● **Records shown**

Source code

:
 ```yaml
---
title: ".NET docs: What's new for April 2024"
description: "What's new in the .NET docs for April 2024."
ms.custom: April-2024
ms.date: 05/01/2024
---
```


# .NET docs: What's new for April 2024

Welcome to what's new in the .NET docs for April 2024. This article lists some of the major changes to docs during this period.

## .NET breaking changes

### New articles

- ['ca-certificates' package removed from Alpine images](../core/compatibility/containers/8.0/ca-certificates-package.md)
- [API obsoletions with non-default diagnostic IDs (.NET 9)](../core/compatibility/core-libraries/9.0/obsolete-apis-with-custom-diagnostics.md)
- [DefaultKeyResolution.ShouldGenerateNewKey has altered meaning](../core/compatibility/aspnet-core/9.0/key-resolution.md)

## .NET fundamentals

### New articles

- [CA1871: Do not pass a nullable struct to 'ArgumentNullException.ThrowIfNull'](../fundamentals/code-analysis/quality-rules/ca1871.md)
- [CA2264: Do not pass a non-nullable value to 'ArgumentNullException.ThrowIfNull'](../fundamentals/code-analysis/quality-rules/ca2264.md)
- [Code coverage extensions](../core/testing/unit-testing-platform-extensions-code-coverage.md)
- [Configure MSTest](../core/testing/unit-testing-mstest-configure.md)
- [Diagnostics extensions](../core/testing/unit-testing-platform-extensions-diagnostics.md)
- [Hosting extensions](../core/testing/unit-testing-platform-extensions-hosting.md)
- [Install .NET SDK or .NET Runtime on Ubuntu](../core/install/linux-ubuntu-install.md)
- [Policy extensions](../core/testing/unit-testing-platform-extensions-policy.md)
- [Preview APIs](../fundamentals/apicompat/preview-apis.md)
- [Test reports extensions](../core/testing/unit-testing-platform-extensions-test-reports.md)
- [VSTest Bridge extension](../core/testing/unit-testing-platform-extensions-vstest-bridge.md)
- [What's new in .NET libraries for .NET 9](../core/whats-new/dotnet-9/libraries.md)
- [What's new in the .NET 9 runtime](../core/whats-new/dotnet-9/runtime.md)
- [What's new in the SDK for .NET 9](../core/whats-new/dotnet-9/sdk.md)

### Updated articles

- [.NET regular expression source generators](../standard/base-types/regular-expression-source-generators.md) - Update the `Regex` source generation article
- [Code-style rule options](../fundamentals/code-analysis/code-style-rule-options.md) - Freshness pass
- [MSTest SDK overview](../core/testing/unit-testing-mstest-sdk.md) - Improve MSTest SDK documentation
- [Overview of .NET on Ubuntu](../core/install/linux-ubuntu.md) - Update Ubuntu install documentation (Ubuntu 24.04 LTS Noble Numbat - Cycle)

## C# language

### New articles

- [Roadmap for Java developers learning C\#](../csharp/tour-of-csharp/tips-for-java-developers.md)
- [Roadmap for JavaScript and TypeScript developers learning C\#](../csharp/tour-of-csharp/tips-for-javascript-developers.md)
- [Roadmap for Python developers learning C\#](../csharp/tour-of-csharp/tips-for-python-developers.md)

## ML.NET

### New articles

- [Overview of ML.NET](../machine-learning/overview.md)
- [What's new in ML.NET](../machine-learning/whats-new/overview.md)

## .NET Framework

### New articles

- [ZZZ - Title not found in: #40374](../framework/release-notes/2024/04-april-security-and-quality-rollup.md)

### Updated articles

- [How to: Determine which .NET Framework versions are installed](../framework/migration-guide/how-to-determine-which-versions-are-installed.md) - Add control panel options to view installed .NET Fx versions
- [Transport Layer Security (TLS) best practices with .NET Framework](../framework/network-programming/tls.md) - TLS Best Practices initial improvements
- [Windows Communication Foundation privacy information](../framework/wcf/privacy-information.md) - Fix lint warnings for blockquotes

● **Task objective**
Go to the line with "- [What's new in the .NET" in the entries above and repeat every line from there through the line with "- [.NET regular", exactly and with no other text.

● **Answer box**
- [What's new in the .NET 9 runtime](../core/whats-new/dotnet-9/runtime.md)
- [What's new in the SDK for .NET 9](../core/whats-new/dotnet-9/sdk.md)

### Updated articles

- [.NET regular expression source generators](../standard/base-types/regular-expression-source-generators.md) - Update the `Regex` source generation article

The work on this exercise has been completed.